November 10, 1986 – May 16, 2011
Sad day for running and runners everywhere
While watching the Chicago Bulls dismantle the Miami Heat in the NBA Eastern Conference Finals, I received the sad and shocking news that Sammy Wanjiru, 2008 Olympic Marathon Champion and one of greatest marathoners ever, has died in Kenya, aged 24.
The initial details seem to indicate either a fall or jump from a balcony at his home in Kenya, resulting in injuries from which he could not be revived. This much as been confirmed by his manager Fredico Rosa.
Wanjiru was an incredible talent, and had an aggressive racing style that may well have produced a world record given enough racing in the right circumstances. He was never afraid to push the pace, both early and often, in the big races. His marathon CV is simply astonishing, perhaps the best ever, as outlined in this obit piece by Letsrun.com.
Sevens races and five wins, including London, the Olympics and Chicago. But two performances stand out, perhaps two of the great marathons in recent memory.
First, the Beijing Olympic marathon was without doubt one of the great performances ever seen. Unaided by pace-makers, Wanjiru attacked repeatedly off a fast tempo, in hot, humid conditions and absolutely destroyed the world’s best over the second half of the race, running 2:06:32. That time in the heat and humidity of Beijing is simply breath-taking. That he was able to put almost a minute into second place, and almost four minutes into the rest of the world class field is a sign of an astonishing performance
Then in Chicago last year, he and Kebede produced the race of the year – a marathon that resembled a bicycle race, it was so full of surges and counter-surges in the final few kilometers. Many times it seemed that Kebede had him beaten, but Wanjiru hung on and eventually found the most brutal surge of all to win the race, and the World Marathon Major title. That race typified Wanjiru – brave, brutal and full of heart.

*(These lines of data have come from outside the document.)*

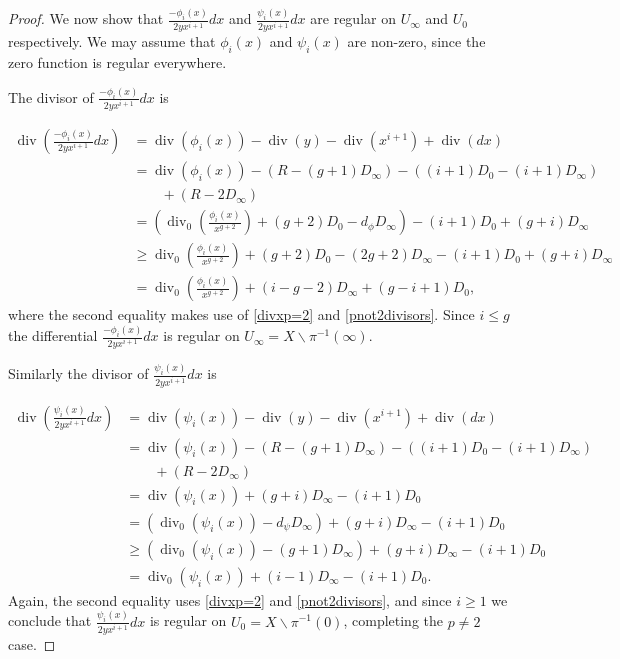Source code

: \documentclass[draft, 11pt]{article} %
\theoremstyle{plain}
\theoremstyle{remark}
\DeclareMathOperator{\di}{div}
\begin{document}
\begin{proof}
We now show that $\frac{-\phi_i(x)}{2yx^{i+1}}dx$ and $\frac{\psi_i(x)}{2yx^{i+1}}dx$ are regular on $U_\infty$ and $U_0$ respectively.
We may assume that $\phi_i(x)$ and $\psi_i(x)$ are non-zero, since the zero function is regular everywhere.

\pagebreak

The divisor of $\frac{-\phi_i(x)}{2yx^{i+1}}dx$ is

\begin{align*}
\di\left( \frac{-\phi_i(x)}{2yx^{i+1}}dx \right) & =  \di(\phi_i(x)) -\di(y) - \di(x^{i+1}) + \di (dx) \\
& =  \di(\phi_i(x)) - ( R - (g+1)D_\infty) - ((i+1)D_0 - (i+1)D_\infty) \\
& \qquad + (R - 2D_\infty) \\
& =  \left( \di_0\left( \frac{\phi_i(x)}{x^{g+2}}\right) + (g+2)D_0 - d_\phi D_\infty\right) - (i+1)D_0 + (g+i)D_\infty \\
& \geq  \di_0\left( \frac{\phi_i(x)}{x^{g+2}}\right) + (g+2)D_0 - (2g+2)D_\infty - (i+1)D_0 + (g+i)D_\infty \\
& =  \di_0\left( \frac{\phi_i(x)}{x^{g+2}} \right) + (i-g-2)D_\infty + (g-i+1)D_0,
\end{align*}
where the second equality makes use of \eqref{divxp=2} and \eqref{pnot2divisors}.
Since $i \leq g$ the differential $\frac{-\phi_i(x)}{2yx^{i+1}}dx$ is regular on $U_\infty = X\backslash \pi^{-1}(\infty)$.

Similarly the divisor of $\frac{\psi_i(x)}{2yx^{i+1}}dx$ is

\begin{align*}
\di \left( \frac{\psi_i(x)}{2yx^{i+1}}dx\right) & =  \di(\psi_i(x)) - \di(y) - \di(x^{i+1}) + \di (dx) \\
& =  \di (\psi_i(x) ) -(R - (g+1)D_\infty) - ((i+1)D_0 - (i+1)D_\infty) \\ 
& \qquad + (R -2D_\infty) \\
& =  \di(\psi_i(x)) + (g+i)D_\infty -(i+1)D_0 \\
& =  (\di_0(\psi_i(x)) -d_\psi D_\infty) + (g+i)D_\infty -(i+1)D_0 \\
& \geq \left( \di_0(\psi_i(x)) - (g+1)D_\infty \right) + (g+i)D_\infty -(i+1)D_0 \\
& =  \di_0(\psi_i(x)) + (i-1)D_\infty - (i+1)D_0.
\end{align*}
Again, the second equality uses \eqref{divxp=2} and \eqref{pnot2divisors}, and since $i\geq 1$ we conclude that $\frac{\psi_i(x)}{2yx^{i+1}}dx$ is regular on $U_0 = X \backslash \pi^{-1}(0)$, completing the $p\neq 2$ case.



\end{proof}
\end{document}

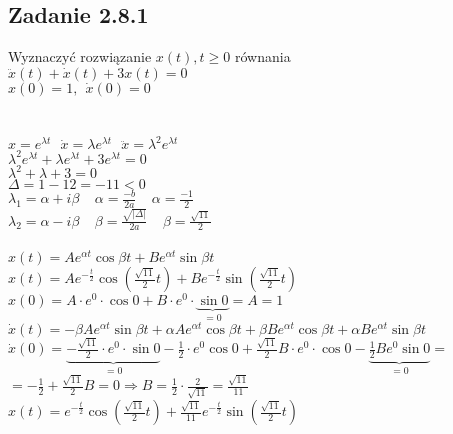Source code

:\pagebreak
\subsection*{Zadanie 2.8.1} {\color{darkgray}
	Wyznaczyć rozwiązanie $x(t), t\geqslant 0$ równania\\
	$\ddot{x}(t)+\dot{x}(t)+3x(t)=0$\\
	$x(0)=1, \ \ \dot{x}(0)=0$\\
}\lineh
\\\\
$x=e^{\lambda t} \ \ \ \dot{x}=\lambda e^{\lambda t} \ \ \ \ddot{x}=\lambda^2 e^{\lambda t}$\\
$\lambda^2e^{\lambda t}+\lambda e^{\lambda t}+3e^{\lambda t}=0$\\
$\lambda^2+\lambda+3=0$\\
$\Delta=1-12=-11<0$\\
$\lambda_1=\alpha+i\beta \ \ \ \ \ \alpha=\frac{-b}{2a} \ \ \ \ \ \alpha=\frac{-1}{2}$\\
$\lambda_2=\alpha-i\beta \ \ \ \ \ \beta=\frac{\sqrt{|\Delta|}}{2a} \ \ \ \ \ \beta=\frac{\sqrt{11}}{2}$\\
\\
$x(t)=Ae^{\alpha t}\cos \beta t+Be^{\alpha t}\sin \beta t$\\
$x(t)=Ae^{-\frac{t}{2}}\cos(\frac{\sqrt{11}}{2}t)+Be^{-\frac t2}\sin(\frac{\sqrt{11}}{2}t)$\\
$x(0)=A\cdot e^0\cdot \cos 0+B\cdot e^0 \cdot  \underbrace{\sin 0}_{=0}=\boxed{A=1}$\\
$\dot{x}(t)=-\beta Ae^{\alpha t}\sin \beta t+\alpha A e^{\alpha t}\cos \beta t+\beta Be^{\alpha t}\cos\beta t+\alpha B e^{\alpha t}\sin \beta t$\\
$\dot{x}(0)=\underbrace{-\frac{\sqrt{11}}{2}\cdot e^0\cdot\sin 0}_{=0}-\frac12\cdot e^0\cos 0+\frac{\sqrt{11}}{2}B\cdot e^0\cdot\cos 0 -\underbrace{\frac12Be^0\sin0}_{=0}=$\\
$=-\frac12+\frac{\sqrt{11}}{2}B=0\Rightarrow\boxed{B=\frac12\cdot\frac{2}{\sqrt{11}}=\frac{\sqrt{11}}{11}}$\\
$\boxed{x(t)=e^{-\frac t2}\cos(\frac{\sqrt{11}}{2}t)+\frac{\sqrt{11}}{11}e^{-\frac t2}\sin(\frac{\sqrt{11}}{2}t)}$\\


\pagebreak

Unfortunately Wanjiru’s racing strategy was so aggressive that it probably reduced his chances for a record, but it produced the kind of head to head, fascinating battles that the sport needed. What is the pack to do when a runner like Wanjiru surges so early? Let him go? Never, because he was too much of a threat to hang on for a win even if he melted down and limped across the line.
Perhaps with maturity we could have seen some refinement of his pacing strategy and a record, although sadly now that will never come to pass.
Recently Wanjiru made headlines for a domestic dispute with his wife in which he pulled a gun on her and was charged with attempted murder. That case was resolved favourably for Wanjiru, but considering that those events happened, we could at least assume that not all was well in his personal life. We all have personal demons, and it appears as though Wanjiru’s might have gotten the best of him.
This is a sad reminder of the transience of life and talent. Wanjiru was indestructible on the roads, but unfortunately, his personal life reminds us that this did not apply elsewhere. Sammy Wanjiru was a racing genius, a man who shook the world of marathon running, and we are all shaken once again by his tragic death.
We will all have to wait as official reports come in that hopefully will reveal more details about the circumstances around his death. For now, we will just say rest in peace, Sammy. The running world will miss you.